Quando se recorda da infância, nesse período, a sensação é de quentinho no coração. Hoje, ela acredita que o interesse pela época se dá também pelo fato de a irmã mais velha ter vivido a adolescência nesses anos, o que a fez querer resgatar certos aspectos para a própria juventude.
Além desta inspiração, Lara cita a cantora Nelly Furtado — com a famigerada calça de cintura
baixa — e as atrizes que protagonizaram comédias românticas típicas de Sessão da Tarde, como
Jennifer Garner, no emblemático De Repente 30, de 2004. Filme que, aliás, é o favorito da jovem.
“Lembro de quando não precisei ir mais à locadora alugá-lo, porque ganhei o DVD de aniversário,
com uns 5 ou 6 anos. Foi o melhor dia da minha vida. Acho que já assisti mais de mil vezes, sem exagero algum, e a cada vez que vejo é a mesma emoção e sensação de nostalgia”, conta.

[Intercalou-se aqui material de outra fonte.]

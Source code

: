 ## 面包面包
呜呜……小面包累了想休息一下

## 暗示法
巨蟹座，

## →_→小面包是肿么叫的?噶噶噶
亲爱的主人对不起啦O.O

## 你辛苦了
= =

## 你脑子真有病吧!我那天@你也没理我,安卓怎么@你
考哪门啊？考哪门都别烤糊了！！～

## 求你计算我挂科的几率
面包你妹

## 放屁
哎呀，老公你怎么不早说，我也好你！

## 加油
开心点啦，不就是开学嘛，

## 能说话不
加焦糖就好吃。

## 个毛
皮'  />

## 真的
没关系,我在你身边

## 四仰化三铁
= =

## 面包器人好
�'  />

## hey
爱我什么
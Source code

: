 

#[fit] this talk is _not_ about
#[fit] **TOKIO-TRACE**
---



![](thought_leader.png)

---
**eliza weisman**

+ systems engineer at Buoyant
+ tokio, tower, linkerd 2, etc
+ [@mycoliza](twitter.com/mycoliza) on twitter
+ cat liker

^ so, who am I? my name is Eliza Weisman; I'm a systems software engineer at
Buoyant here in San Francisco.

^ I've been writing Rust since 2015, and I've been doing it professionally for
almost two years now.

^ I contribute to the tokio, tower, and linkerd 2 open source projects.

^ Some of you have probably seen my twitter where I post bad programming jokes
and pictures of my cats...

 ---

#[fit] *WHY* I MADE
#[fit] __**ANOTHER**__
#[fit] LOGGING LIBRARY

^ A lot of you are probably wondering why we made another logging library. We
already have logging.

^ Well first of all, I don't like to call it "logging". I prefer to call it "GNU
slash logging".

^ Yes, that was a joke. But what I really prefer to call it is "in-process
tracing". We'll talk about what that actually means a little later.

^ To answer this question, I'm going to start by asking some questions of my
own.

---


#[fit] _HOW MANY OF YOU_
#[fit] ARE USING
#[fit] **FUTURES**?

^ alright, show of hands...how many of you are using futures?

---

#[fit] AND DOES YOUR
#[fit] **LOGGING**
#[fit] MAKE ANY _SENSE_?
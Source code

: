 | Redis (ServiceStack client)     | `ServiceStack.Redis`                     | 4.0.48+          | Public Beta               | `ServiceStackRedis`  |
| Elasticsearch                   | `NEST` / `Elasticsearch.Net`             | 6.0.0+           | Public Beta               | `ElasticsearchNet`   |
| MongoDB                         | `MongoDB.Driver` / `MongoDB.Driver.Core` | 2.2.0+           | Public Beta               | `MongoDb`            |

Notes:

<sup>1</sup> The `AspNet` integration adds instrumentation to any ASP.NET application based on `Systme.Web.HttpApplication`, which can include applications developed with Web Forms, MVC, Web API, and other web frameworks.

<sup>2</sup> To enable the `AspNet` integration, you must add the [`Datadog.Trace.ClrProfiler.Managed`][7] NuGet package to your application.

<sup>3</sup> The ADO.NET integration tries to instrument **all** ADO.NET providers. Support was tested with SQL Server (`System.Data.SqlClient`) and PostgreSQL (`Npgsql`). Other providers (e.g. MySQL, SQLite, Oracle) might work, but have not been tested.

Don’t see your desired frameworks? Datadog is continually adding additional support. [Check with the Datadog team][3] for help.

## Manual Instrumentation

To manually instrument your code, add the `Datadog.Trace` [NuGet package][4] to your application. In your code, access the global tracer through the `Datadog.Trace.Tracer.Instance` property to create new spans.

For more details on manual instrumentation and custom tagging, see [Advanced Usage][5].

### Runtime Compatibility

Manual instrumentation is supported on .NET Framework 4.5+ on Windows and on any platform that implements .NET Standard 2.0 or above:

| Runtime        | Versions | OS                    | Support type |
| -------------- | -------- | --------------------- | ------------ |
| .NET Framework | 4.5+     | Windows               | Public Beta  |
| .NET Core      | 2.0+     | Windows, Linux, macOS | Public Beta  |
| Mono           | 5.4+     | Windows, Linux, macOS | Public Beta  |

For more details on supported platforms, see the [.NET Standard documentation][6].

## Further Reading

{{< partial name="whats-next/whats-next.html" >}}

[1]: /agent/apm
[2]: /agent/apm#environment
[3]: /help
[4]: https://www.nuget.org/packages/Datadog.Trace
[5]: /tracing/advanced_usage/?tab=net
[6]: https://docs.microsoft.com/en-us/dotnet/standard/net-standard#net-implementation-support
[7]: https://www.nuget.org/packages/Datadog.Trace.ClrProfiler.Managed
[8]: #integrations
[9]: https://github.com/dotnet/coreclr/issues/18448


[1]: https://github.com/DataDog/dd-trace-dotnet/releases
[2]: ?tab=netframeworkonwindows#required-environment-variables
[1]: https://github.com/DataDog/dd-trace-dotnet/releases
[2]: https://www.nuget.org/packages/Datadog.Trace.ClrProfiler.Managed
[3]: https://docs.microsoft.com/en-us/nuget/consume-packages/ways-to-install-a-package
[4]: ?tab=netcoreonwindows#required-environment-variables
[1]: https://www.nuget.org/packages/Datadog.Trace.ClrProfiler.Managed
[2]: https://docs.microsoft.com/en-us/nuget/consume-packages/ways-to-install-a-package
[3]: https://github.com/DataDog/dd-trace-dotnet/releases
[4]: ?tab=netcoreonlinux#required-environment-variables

O apreço pelo longa se materializou em mais um presente marcante: a réplica do vestido que
a personagem usa em uma das cenas mais divertidas do filme, na qual dança a música Thriller, de Michael Jackson. Com tecido leve e grandes listras diagonais coloridas, a peça se assemelha a outros looks típicos do período, que abusam dos tons fortes.
A lembrança especial foi ideia da melhor amiga, que a conhece como ninguém, para comemorar seu aniversário de 19 anos. Apesar da memória afetiva com o passado lhe proporcionar um sentimento de bem-estar, a estudante ressalta que nem tudo eram flores no que tange aos aspectos sociais. Em clipes e em filmes, problemas como gordofobia, homofobia e violência contra a mulher eram muitas vezes normalizados.
O corpo feminino, inclusive, era objetificado de forma escancarada nas telas. “A gente
sabe que, apesar de tudo, há uma evolução em relação à antigamente. Atualmente, essas ques tões são bem mais problematizadas, debatidas e combatidas do que há 10 ou 20 anos. E ainda bem que são, obviamente”, completa.